For the life of me I could not imagine how I would be able to convince my mind to take a step back for that time without it running circles around every topic under the sun.

It was anything but comfortable to me. My shoulder was causing me grief having pulled it the night before and my ankle was sitting at a funny angle. My neck felt stiff. My toes started to go dead.

So. Many. Different. Feelings. And. Sensations.

And that was all within the first 30 seconds.

It was exhausting.

Then this quiet voice in my ear.

“You’re pushing your attention on all these things because you’re scared to be alone with your own thoughts.”

And it was true. Being totally alone in the silence of my own mind terrified me. It’s for that precise reason I fall asleep with Netflix playing. Why when I find myself in a situation where I can’t nod off either with laptop at my side or a book in my hand I don’t sleep and instead the insomnia kicks in.

That huge, empty, vastness… it panics me. The nothingness? I avoid it at all costs.

Yet… it doesn’t have to be a “nothingness”, does it? Is that not the whole point of meditation? That in the “nothingness” we are able to find “something”?
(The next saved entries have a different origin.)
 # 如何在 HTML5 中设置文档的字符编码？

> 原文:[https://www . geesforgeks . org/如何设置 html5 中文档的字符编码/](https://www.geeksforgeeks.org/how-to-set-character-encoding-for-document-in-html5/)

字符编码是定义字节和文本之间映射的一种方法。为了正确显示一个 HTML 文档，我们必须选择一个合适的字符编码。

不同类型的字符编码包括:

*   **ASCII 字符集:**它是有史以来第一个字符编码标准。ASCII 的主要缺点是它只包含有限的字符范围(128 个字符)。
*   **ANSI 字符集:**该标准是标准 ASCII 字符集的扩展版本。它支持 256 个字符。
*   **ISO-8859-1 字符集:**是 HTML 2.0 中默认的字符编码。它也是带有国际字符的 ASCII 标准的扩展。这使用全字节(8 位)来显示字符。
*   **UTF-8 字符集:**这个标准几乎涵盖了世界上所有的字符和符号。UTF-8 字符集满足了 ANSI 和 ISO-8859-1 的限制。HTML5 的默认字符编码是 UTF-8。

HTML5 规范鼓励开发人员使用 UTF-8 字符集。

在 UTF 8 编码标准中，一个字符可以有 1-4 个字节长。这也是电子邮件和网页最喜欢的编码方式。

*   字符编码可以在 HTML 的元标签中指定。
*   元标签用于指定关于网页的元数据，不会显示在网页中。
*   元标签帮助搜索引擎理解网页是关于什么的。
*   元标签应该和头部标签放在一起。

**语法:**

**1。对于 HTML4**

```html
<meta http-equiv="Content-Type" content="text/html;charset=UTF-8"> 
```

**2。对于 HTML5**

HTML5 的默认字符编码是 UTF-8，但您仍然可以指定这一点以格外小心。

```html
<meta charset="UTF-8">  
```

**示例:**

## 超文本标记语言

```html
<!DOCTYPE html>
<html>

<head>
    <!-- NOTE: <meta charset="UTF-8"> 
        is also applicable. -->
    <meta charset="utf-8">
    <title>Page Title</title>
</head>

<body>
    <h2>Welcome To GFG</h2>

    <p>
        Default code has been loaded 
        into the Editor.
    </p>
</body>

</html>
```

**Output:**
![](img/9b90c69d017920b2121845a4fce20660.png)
“When your attention moves into the Now, there is an alertness. It is as if you were waking up from a dream, the dream of thought, the dream of past and future. Such clarity, such simplicity. No room for problem-making. Just this moment as it is.” – Eckhart Tolle

So I forced myself to be with it. To spinal breathe through the chakras and take note of the uncomfortable aches and then move on. To let my mind try to wander but trust that it would find its way back.

To be comfortable with being uncomfortable.

It wasn’t easy. I can’t sit here and pretend that this sudden epiphany instantly made me a master of the big M.

But it was a process I stuck with. That I committed to.

It’s a concept I’m trying to bring into my daily life. That sense of living not in despite of any stress, difficulties or simply awkwardness… but within it. Trying not to fight it, but understand that you will grow from it.

Because, surely, if we stopped resisting the inevitable, worrying about what “could” be and instead accepted each passing moment as it was… passing, fleeting… then surely everything would be a hell of a lot easier?

Surely we would understand *things* that little further?